Machine Learning

Introduction

This is a huge topic

So how do people learn?

  • We gain information through observation or instruction
  • We apply this information to tasks
  • We generalize this information to related domains

"Machine Learning" is—obviously—far more simplistic.

"A computer program is said to learn from experience E with respect to some class of tasks T and performance measure P, if its performance at tasks in T, as measured by P, improves with experience E."
—Tom Mitchell,
Professor of Machine Learning, CMU

Input Data

  • Features: individual measurable property or characteristic of a phenomenon being observed
  • Numeric data
  • Labeled images, documents, or audio
  • Graphs/Relationships

Abstraction

  • Features are used to derive a model
  • A model is a summarized/generalized knowledge representation of the input data
  • Computational blocks (like if/else rules)
  • Math equations
  • Data structures like trees and graphs
  • Logical groupings of similar features

Abstraction, Cont'd

Different problems require different modeling approaches:

  • Characterize the relationship between features
  • Predict some value given other information
  • Classify a thing by category
  • Group similar things together

Generalization

  • Apply the model to new data
  • Evaluate the performance of the model
  • Make improvements
  • Try again
  • A model generalizes well when we can apply it to new data and it gives us the right answers

None of this is magic.

  • You need quality input data
  • You need to be able to formulate a problem in a way that ML can work with
  • You may need to spend time creating data to learn from
  • You will need to spend time evaluating the result

Remember this?

(Lecture 10: Exploratory Data Analysis)

  • Input data: height and width measurements
  • Abstraction: we have a prediction problem
    • "Given their height, can we predict someone's weight?"
    • Output is a math equation: y = mx + b
    • Our model learns the value of m and b
  • Generalization: test with real data.

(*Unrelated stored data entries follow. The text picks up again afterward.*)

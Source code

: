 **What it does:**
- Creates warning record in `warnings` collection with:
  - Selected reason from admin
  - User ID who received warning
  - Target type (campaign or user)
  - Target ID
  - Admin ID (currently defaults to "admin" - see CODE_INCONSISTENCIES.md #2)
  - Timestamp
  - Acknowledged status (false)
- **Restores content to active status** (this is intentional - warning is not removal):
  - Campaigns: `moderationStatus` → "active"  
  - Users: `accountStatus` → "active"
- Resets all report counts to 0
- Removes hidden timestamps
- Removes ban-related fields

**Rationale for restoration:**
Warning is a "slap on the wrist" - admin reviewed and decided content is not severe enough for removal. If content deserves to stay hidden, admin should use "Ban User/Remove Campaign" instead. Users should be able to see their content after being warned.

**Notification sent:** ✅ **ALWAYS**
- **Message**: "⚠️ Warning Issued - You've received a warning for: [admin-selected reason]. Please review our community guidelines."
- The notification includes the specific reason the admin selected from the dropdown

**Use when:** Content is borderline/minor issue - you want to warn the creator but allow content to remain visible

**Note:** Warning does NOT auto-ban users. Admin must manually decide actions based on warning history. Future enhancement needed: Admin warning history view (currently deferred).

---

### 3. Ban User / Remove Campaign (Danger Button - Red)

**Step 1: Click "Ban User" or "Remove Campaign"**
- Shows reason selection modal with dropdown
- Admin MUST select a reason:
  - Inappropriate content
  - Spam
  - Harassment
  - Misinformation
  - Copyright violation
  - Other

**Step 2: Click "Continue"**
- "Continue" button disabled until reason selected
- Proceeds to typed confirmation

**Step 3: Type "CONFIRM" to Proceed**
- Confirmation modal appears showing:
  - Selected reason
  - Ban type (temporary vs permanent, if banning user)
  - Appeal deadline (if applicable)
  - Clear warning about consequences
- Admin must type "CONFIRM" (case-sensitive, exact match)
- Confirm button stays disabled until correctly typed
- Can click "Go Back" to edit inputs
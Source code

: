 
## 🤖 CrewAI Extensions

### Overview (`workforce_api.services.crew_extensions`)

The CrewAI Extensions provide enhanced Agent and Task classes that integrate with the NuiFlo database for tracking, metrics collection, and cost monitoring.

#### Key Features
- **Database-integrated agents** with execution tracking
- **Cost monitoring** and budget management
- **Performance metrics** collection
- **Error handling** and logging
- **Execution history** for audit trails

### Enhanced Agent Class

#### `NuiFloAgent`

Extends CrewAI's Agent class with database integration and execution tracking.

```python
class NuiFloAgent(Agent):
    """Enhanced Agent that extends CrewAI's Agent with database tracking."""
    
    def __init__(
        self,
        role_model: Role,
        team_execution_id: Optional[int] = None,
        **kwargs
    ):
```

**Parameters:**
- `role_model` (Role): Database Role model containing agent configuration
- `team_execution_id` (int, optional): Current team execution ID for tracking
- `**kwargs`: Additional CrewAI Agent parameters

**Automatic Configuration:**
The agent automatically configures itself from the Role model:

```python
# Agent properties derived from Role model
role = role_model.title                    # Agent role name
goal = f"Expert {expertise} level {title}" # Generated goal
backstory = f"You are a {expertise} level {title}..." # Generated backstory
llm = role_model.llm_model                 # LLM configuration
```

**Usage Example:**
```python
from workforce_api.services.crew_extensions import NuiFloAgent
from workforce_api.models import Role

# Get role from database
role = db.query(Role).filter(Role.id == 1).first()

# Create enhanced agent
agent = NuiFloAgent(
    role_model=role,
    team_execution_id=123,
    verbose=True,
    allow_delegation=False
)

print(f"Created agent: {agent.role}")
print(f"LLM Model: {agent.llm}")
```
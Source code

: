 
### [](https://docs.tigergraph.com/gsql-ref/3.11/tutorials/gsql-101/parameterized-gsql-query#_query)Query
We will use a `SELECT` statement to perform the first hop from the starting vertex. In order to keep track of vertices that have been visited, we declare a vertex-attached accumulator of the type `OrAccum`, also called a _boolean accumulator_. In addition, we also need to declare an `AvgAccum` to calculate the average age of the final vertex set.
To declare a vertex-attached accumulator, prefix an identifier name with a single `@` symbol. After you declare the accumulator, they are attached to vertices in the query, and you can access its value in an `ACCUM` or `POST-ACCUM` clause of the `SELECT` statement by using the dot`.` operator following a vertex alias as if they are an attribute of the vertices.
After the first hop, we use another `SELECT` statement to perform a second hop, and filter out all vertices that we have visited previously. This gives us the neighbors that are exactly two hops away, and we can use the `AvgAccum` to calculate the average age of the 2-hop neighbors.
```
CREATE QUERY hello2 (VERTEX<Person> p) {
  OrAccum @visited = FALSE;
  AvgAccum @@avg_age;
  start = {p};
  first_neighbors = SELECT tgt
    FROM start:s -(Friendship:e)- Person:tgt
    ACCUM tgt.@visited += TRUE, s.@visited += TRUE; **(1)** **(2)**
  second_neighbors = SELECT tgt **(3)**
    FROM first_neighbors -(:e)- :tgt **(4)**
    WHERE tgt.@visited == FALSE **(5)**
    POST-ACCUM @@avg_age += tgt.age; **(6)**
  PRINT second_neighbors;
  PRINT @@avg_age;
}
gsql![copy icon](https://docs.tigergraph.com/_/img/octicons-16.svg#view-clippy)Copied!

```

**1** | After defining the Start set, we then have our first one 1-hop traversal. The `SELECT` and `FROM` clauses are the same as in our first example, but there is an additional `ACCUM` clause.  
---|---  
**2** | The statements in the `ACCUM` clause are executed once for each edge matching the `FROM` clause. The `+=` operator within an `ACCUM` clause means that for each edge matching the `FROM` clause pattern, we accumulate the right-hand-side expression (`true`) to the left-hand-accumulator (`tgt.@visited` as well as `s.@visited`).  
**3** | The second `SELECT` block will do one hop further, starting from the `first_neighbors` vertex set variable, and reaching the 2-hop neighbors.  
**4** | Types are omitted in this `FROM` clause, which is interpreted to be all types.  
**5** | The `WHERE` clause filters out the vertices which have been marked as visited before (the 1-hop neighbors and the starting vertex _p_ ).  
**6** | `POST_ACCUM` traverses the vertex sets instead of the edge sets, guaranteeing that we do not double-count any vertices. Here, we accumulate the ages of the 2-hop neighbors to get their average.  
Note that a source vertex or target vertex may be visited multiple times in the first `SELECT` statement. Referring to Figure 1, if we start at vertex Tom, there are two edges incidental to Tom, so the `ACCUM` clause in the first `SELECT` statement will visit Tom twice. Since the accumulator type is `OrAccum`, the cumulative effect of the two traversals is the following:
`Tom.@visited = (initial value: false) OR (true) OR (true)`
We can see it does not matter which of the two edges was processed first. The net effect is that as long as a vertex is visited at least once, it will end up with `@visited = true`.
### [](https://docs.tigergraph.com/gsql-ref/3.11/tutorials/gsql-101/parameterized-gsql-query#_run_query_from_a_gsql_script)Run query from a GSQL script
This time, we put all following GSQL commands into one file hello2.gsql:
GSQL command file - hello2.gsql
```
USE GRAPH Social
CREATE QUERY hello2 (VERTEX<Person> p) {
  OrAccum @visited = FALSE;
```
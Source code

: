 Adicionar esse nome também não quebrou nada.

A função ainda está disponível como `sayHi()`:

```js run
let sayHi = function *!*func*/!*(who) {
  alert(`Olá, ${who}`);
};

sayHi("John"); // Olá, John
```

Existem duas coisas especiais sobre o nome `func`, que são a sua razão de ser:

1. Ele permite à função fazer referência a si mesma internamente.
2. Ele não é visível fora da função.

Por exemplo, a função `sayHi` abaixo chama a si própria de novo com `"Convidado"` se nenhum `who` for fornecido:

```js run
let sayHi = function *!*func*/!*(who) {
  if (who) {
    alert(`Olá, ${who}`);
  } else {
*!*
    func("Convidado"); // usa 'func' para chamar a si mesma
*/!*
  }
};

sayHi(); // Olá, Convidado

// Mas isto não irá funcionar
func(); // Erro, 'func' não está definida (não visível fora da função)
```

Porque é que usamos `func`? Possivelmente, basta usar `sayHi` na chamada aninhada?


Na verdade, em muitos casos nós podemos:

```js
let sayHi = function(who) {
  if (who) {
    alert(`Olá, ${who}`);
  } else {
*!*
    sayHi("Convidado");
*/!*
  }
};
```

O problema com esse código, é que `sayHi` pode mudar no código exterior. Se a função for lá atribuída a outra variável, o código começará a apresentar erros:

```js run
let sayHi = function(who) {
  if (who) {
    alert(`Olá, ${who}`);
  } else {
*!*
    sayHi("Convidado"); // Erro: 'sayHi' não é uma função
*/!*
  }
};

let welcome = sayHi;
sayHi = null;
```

How well does it predict?
  • We can formulate this problem (and a lot of ML problems) as trying to minimize a loss function
  • How much does our model miss the target?
  • Keep adjusting until our model is as close as it can be.

Mean Squared Error (MSE)

\[\begin{aligned} MSE = \frac{1}{n}\sum_{i=1}^{n} ({Y_{i} - \hat{Y_{i}}})^2 \end{aligned} \]

Mean Squared Error (MSE)


total =  0
for point in points:
    err = distance(point, line)
    total += (err * err)
MSE = total / len(points)
    

MSE is not the only loss function.

  • There are many
  • Some work better than others depending on:
    • Kind of data
    • Kind of ML task
    • How you want penalize (or weight) certain kinds of error
  • Mean absolute error (MAE) - doesn't penalize large errors
  • Likelihood Loss: good for comparing different models
  • Hinge Loss: good for classification

There is a solution that will find the slope (m) and y-intercept (b) of a line that minimizes MSE. It is called Ordinary least squares (OLS) regression

\[\begin{aligned} m = \frac{\sum_{(x_{i} - \overline{x})(y_{i} - \overline{y})}}{\sum_(x_{i} - \overline{x})^2} \\ b = \overline{y} - m * \overline{x} \\ \end{aligned} \]
  • OLS is easy because it is a closed-form solution
  • You have a formula, you plug in the values, you get an answer
  • It is also very fast to compute (with you have a univariate solution)
  • It only useful for linear regression
  • What if we have a multivariate problem? (e.g. age, and height to predict weight)
  • What if the solution is non-linear?

Gradient Descent

Another (more general method) to minimize a loss function like MSE

  • Faster to compute with multivariate regression
  • Can minimize loss function for non-linear solutions too

When the slope is zero, we know we have minimized our loss function

As we get closer, our steps get smaller and smaller

There are two main categories of machine learning algorithms

  1. Supervised Learning
  2. Unsupervised Learning

Supervised Learning

  • Algorithms that "learn" from past information
  • Needs training data
  • Linear regression in an example
    • We gave it training data (height/width measurements)
    • It learned to predict height based of width from this data

Supervised Learning Tasks

  • Prediction (AKA regression)
    • What is our forecasted earnings growth?
    • What is the likelihood it will rain?
    • What is the most effective dosage for this patient?
    • We are predicting continuous values
  • Classification
    • Image classification
    • Handwriting recognition
    • Is this email spam or not? (binary)
    • We are predicting discrete values

Bad training data makes bad models

Unsupervised Learning

  • No labelled training data to learn from, no prediction to be made
  • Primarily about looking for patterns in data
  • Can we group things together?
  • Are there hidden relationships among things?

Clustering

  • Group or organize similar objects together
  • Can we draw boundaries around objects in N-dimensional space?